Título: Argentina quer linha dura contra Assunção
Autor: Leo , Sergio
Fonte: Valor Econômico, 25/06/2012, Internacional, p. A13

Deverá partir da Argentina as propostas mais duras contra o Paraguai na cúpula do Mercosul, que começa em Mendoza, nesta quinta-feira. No encontro, do qual o Paraguai teve a participação suspensa ontem, a Argentina deverá transferir a presidência pro-tempore do bloco para outro país. Pela regra do Mercosul, que determina um rodízio da presidência a cada seis meses, seria a vez do Paraguai. O país seguinte é o Brasil.

Enquanto Brasil, Uruguai e países extra-bloco, como a Colômbia, retiraram seus embaixadores para consulta, a Argentina decidiu na sexta-feira remover seu representante em Assunção "até que se restabeleça a ordem democrática no país", segundo o comunicado da chancelaria. A mesma decisão tomou o presidente da Venezuela, Hugo Chávez, que também anunciou ontem a interrupção das exportações de petróleo ao Paraguai, em repúdio ao "golpe de Estado".

O tom duro da Argentina sobressaiu em uma entrevista publicada ontem pelo jornal oficialista "Página 12" com o chanceler argentino, Hector Timerman.

Ele relatou ter feito ameaças ao novo presidente paraguaio, Federico Franco, horas antes da destituição do então presidente Fernando Lugo, na sexta-feira, quando os chanceleres dos países da Unasul estavam em Assunção para tentar impedir a votação do impeachment.

Segundo Timerman, ele e o chanceler brasileiro, Antonio Patriota, se reuniram com Franco quinze minutos antes do início da sessão do Senado paraguaio. "Vou lhe dizer a verdade sobre o que vai acontecer. O Paraguai sofrerá e ficará isolado. Você irá governar em difíceis condições", teria dito Timerman, segundo relatou na entrevista. Patriota, segundo Timerman, sugeriu uma última mediação para que Lugo fizesse um apelo contra a violência, o que seria um primeiro passo para uma licença presidencial por seis meses.

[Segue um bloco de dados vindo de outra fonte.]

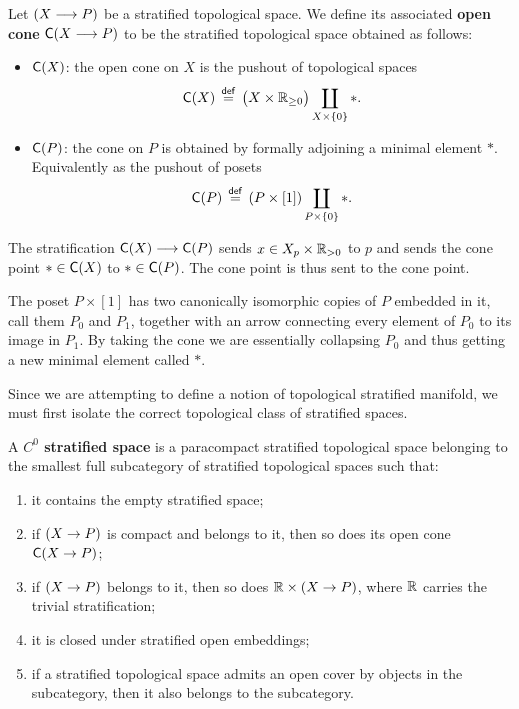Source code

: \begin{definition}\label{ch4:: def: cones}
    Let $(X\longrightarrow P)$ be a stratified topological space. We define its associated \textbf{open cone} $\mathsf C(X \longrightarrow P)$ to be the stratified topological space obtained as follows: 
    \begin{itemize}
        \item $\mathsf C(X)$: the open cone on $X$ is the pushout of topological spaces
        \begin{equation}
            \mathsf C(X) \, \overset{\sf def}{=} \,  \big(X\times \mathbb R_{\geq 0}\big) \coprod_{X\times \{0\}} *.
        \end{equation}
        \item $\mathsf C(P)$: the cone on $P$ is obtained by formally adjoining a minimal element $*$. Equivalently as the pushout of posets
        \begin{equation}
            \mathsf C(P) \, \overset{\sf def}{=} \, (P \times [1]) \coprod_{P \times \{0\}} *.
        \end{equation}
    \end{itemize}
    The stratification $\mathsf C(X) \longrightarrow \mathsf C(P)$ sends $x \in X_{p} \times \mathbb R_{> 0}$ to $p$ and sends the cone point $* \in \mathsf C(X)$ to $*\in \mathsf C(P)$. The cone point is thus sent to the cone point.
\end{definition}

\begin{remark}
    The poset $P \times [1]$ has two canonically isomorphic copies of $P$ embedded in it, call them $P_0$ and $P_1$, together with an arrow connecting every element of $P_0$ to its image in $P_1$. By taking the cone we are essentially collapsing $P_0$ and thus getting a new minimal element called $*$.  
\end{remark}

Since we are attempting to define a notion of topological stratified manifold, we must first isolate the correct topological class of stratified spaces.
\begin{definition}\cite[Definition~2.1.15]{AFT1}
    A \textbf{$C^0$ stratified space} is a paracompact stratified topological space belonging to the smallest full subcategory of stratified topological spaces such that:
    \begin{enumerate}
        \item it contains the empty stratified space;
        \item if $(X \rightarrow P)$ is compact and belongs to it, then so does its open cone $\mathsf C(X \rightarrow P)$;
        \item if $(X \rightarrow P)$ belongs to it, then so does $\mathbb R \times (X \rightarrow P)$, where $\mathbb R$ carries the trivial stratification;
        \item it is closed under stratified open embeddings;
        \item if a stratified topological space admits an open cover by objects in the subcategory, then it also belongs to the subcategory.
    \end{enumerate}
\end{definition}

A Argentina é a maior defensora dentro do bloco do ingresso da Venezuela como membro pleno do Mercosul, mesmo sem a concordância formal do legislativo paraguaio, único país que não fez a ratificação. Em 21 de dezembro do ano passado, na cúpula organizada pelo Uruguai, o presidente anfitrião, José Mujica, apresentou uma proposta diretamente inspirada pela administração de Cristina Kirchner, que assumiu a presidência do bloco: a de se criar uma comissão intergovernamental específica para chancelar a entrada venezuelana no grupo, passando por cima das sanções congressuais.

A proposta foi esvaziada pela resistência do próprio Lugo, que temia confrontar diretamente a oposição em seu país. Com a ausência paraguaia nas reuniões de cúpula, a tese poderia ser relançada, hipótese minimizada pelo governo argentino. "A Argentina, o Brasil e o Uruguai estão interessados no ingresso da Venezuela, como se sabe, mas não creio que uma situação leve à outra", disse Timerman na entrevista.

A Argentina divide a usina hidrelétrica de Yaciretá com o Paraguai e sua dependência energética em relação ao país vizinho é proporcionalmente maior que a existente em relação ao Brasil. A usina de Itaipu fornece 7% da energia brasileira, enquanto Yaciretá responde por 12% da eletricidade argentina. Ao contrário do que fez o Brasil, que fechou um acordo para reajustar a energia comprada ao Paraguai, a Argentina ainda exige uma compensação financeira pela construção da usina. Há apenas três meses, o Paraguai se comprometeu a pagar US$ 15 bilhões.